Jeff Bezos, Amazon's (AMZN 0.86%) CEO and founder, and one of the most respected minds in business, recently released his annual shareholder letter. But rather than focus on the company's long-term thinking or its creative approaches to innovation as he has in the past, Bezos spent much of the letter discussing the COVID-19 pandemic and Amazon's role in the disaster.
There's no doubt that Amazon's services have been in high demand since the crisis began as the company hired 100,000 new employees in March and is now seeking to add another 75,000 workers. However, beyond the immediate impact on Amazon's business, Bezos took time to explain other key ways that the company is responding to the crisis and how it's keeping its long-term focus beyond the pandemic. Here are four key takeaways from the letter.
1. Testing is crucial
Like many medical experts, Bezos sees testing as crucial to overcoming the virus and making work and daily life safe again. Bezos said:
Regular testing on a global scale, across all industries, would both help keep people safe and help get the economy back up and running. For this to work, we as a society would need vastly more testing capacity than is currently available. If every person could be tested regularly, it would make a huge difference in how we fight this virus. Those who test positive could be quarantined and cared for, and everyone who tests negative could reenter the economy with confidence.
Amazon is now developing its own incremental testing capacity, creating a new team to tackle one of the biggest challenges of the outbreak. The company is building its first lab and hopes to start testing frontline employees soon.
The new project could also signal a further move into healthcare after the company launched its Amazon Care pilot last year and formed a healthcare joint venture called Haven with Berkshire Hathaway and JPMorgan Chase.
2. AWS is rising to the occasion
In the business media, much of the attention on Amazon has focused on its e-commerce operation, which has ramped up to meet demand for essential items like food, medicine, and cleaning supplies. However, Bezos said that Amazon's cloud computing division, Amazon Web Services, is also playing an important role.
Among the organizations relying on AWS during this crucial time are hospital networks, pharmaceutical companies, and research labs. In addition, the transition to virtual learning in schools around the world has increased demand for AWS' infrastructure capacity.
AWS is also helping to provide up-to-date information on the virus, and the company has developed an AWS program to support bringing more accurate diagnostic solutions for COVID-19 to market.
Those initiatives show that demand for AWS, which has become Amazon's most profitable business, continues to grow and bodes well for its long-term growth as well.
3. Amazon makes an overture to employees
Amazon often finds itself a target of labor activists, and the coronavirus is no different. Some of its warehouse employees have contracted the virus, and a warehouse worker in New York was fired after trying to stage a walkout.

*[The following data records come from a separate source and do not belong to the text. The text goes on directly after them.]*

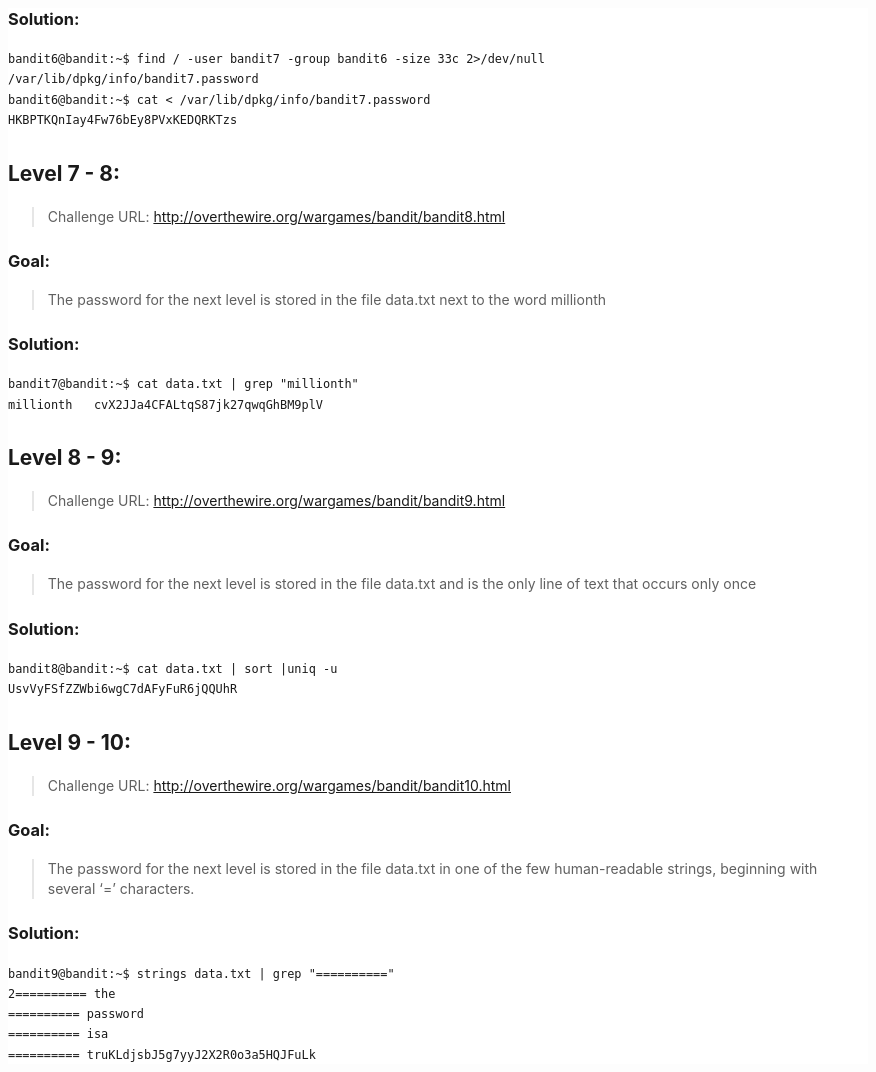 
### Solution:

```
bandit6@bandit:~$ find / -user bandit7 -group bandit6 -size 33c 2>/dev/null
/var/lib/dpkg/info/bandit7.password
bandit6@bandit:~$ cat < /var/lib/dpkg/info/bandit7.password
HKBPTKQnIay4Fw76bEy8PVxKEDQRKTzs
```

## Level 7 - 8:

> Challenge URL: http://overthewire.org/wargames/bandit/bandit8.html

### Goal:

> The password for the next level is stored in the file data.txt next to the word millionth

### Solution:

```
bandit7@bandit:~$ cat data.txt | grep "millionth"
millionth	cvX2JJa4CFALtqS87jk27qwqGhBM9plV
```

## Level 8 - 9:

> Challenge URL: http://overthewire.org/wargames/bandit/bandit9.html

### Goal:

> The password for the next level is stored in the file data.txt and is the only line of text that occurs only once

### Solution:

```
bandit8@bandit:~$ cat data.txt | sort |uniq -u
UsvVyFSfZZWbi6wgC7dAFyFuR6jQQUhR
```

## Level 9 - 10:

> Challenge URL: http://overthewire.org/wargames/bandit/bandit10.html

### Goal:

> The password for the next level is stored in the file data.txt in one of the few human-readable strings, beginning with several ‘=’ characters.

### Solution:

```
bandit9@bandit:~$ strings data.txt | grep "=========="
2========== the
========== password
========== isa
========== truKLdjsbJ5g7yyJ2X2R0o3a5HQJFuLk
```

Bezos failed to address those criticisms but noted that the company had raised its base wage by $2 per hour to $17 through April and is paying double for overtime, as opposed to the regular time-and-a-half rate, giving frontline workers a minimum of $34 per hour for overtime.
That additional pay will cost the company more than $500 million through April, but Bezos called it "the right thing to do under the circumstances." Amazon has also started a $25 million fund for independent contractors like Flex drivers in need of assistance and has introduced safety protocols, including sanitizing shared spaces, providing face masks, and implementing temperature checks.
4. Amazon is making progress on its Climate Pledge
Last year, Amazon introduced the Climate Pledge, making a promise for itself and other corporations to meet the goals of the Paris Agreement 10 years early by 2040, and it said it would announce new signatories soon. Updating investors on its progress, Bezos said the company now has 86 solar and wind projects with the capacity to generate more than 86 megawatts of renewable energy, enough to power 580,000 homes.
After making an agreement to purchase 100,000 electric vans from Rivian, Amazon expects to have 10,000 of them on the road by 2022. The company is also aiming to reach 80% renewable energy by 2024 and said it has saved 1.4 billion shipping boxes and 810,000 tons of packaging materials through its Frustration-Free Packaging program.
Amazon will reveal more details on the impact of COVID-19 in its first quarter earnings report on April 30, but the company's long-term mentality and focus on a broad range of emerging technologies is clearly paying off during the crisis.
From e-commerce to cloud computing to video streaming and even voice-activated technology, it's hard to find an Amazon business that isn't getting some kind of tailwind from the current crisis, and that will serve to strengthen the company's already significant competitive advantages in the aftermath of the pandemic.